The FUSE pseudo-filesystem inside the container should be masked, so systemd doesn't attemped to mount it automatically. This is strictly speaking not necessary, but will get rid of a stupid error message at boot:
ln -s /dev/null /srv/lxc/lxc1/etc/systemd/system/sys-fs-fuse-connections.mount

Finally, LXC supports pseudo-virtual terminals (lxc-console, lxc.tty setting). Newer LXC versions (1.1, not part of Jessie) are able to tell systemd automatically which ones have been generated, but when using the version shipping with Jessie, they still need to be activated manually. In this example, 4 consoles are used. To activate them, the container-getty@.service must be instantiated. systemd's default service expects the name of the device node beneath /dev/pts within the container as instance name; however, LXC before 1.1 doesn't use the PTS instance of the container for its consoles, so the device nodes will not lie within that directory. Rather, the configuration below will use lxc.devttydir = lxc, so the nodes will be beneath /dev/lxc. However, going up to the parent directory works for the instance names (although the getty greeting looks slightly awkward). Therefore, the following commands should be used to activate the consoles:

for i in 1 2 3 4 ; do
  ln -s /lib/systemd/system/container-getty@.service \
        /srv/lxc/lxc1/etc/systemd/system/multi-user.target.wants/container-getty\@..-lxc-tty$i.service
done

If you don't want to use these consoles (lxc.tty = 0), then this step can be skipped. If you want a different number of consoles, change both the setting in LXCs configuration file and the amount of instances you create here.

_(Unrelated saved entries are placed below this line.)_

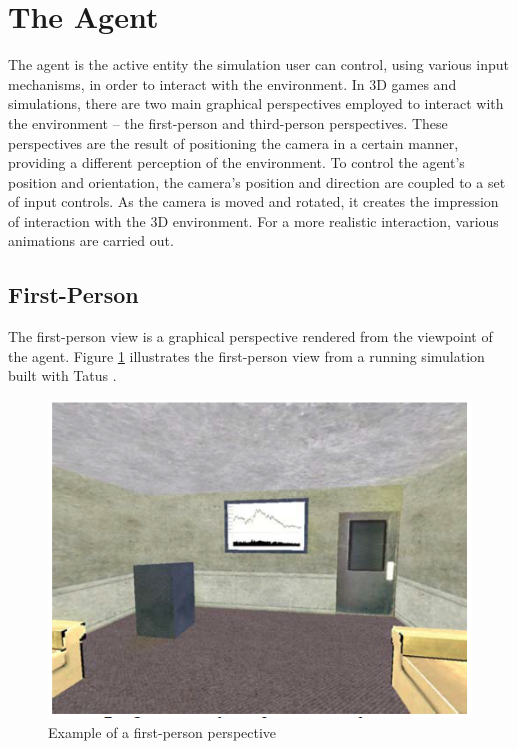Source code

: \section{The Agent} %
\label{sec:the_agent}
The agent is the active entity the simulation user can control, using various input mechanisms, in order to interact with the environment. In 3D games and simulations, there are two main graphical perspectives employed to interact with the environment -- the first-person and third-person perspectives. These perspectives are the result of positioning the camera in a certain manner, providing a different perception of the environment. To control the agent's position and orientation, the camera's position and direction are coupled to a set of input controls. As the camera is moved and rotated, it creates the impression of interaction with the 3D environment. For a more realistic interaction, various animations are carried out.

\subsection{First-Person}\label{subsec:first_person}
The first-person view is a graphical perspective rendered from the viewpoint of the agent. Figure \ref{fig:fps} illustrates the first-person view from a running simulation built with Tatus \cite{o2005testbed}.

\begin{figure}[H]
	\centering
	\includegraphics[width=\linewidth]{gfx/Chapter3/fps}
	\caption{Example of a first-person perspective}
	\label{fig:fps}
\end{figure}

Note that this uses container-getty@.service and not getty@.service. This is by design, and getty@.service should not be used for anything but gettys running on real VTs - systemd provides the former service for a reason. (The LXC templates currently get this wrong.)

Configuring LXC

First of all, LXC needs to be told that it should consider all cgroups when bind-mounting the cgroup hierarchy into a container (see below for explanations), therefore one needs to create the configuration file /etc/lxc/lxc.conf and add the line

lxc.cgroup.use = @all

See the lxc.system.conf(5) manpage for details.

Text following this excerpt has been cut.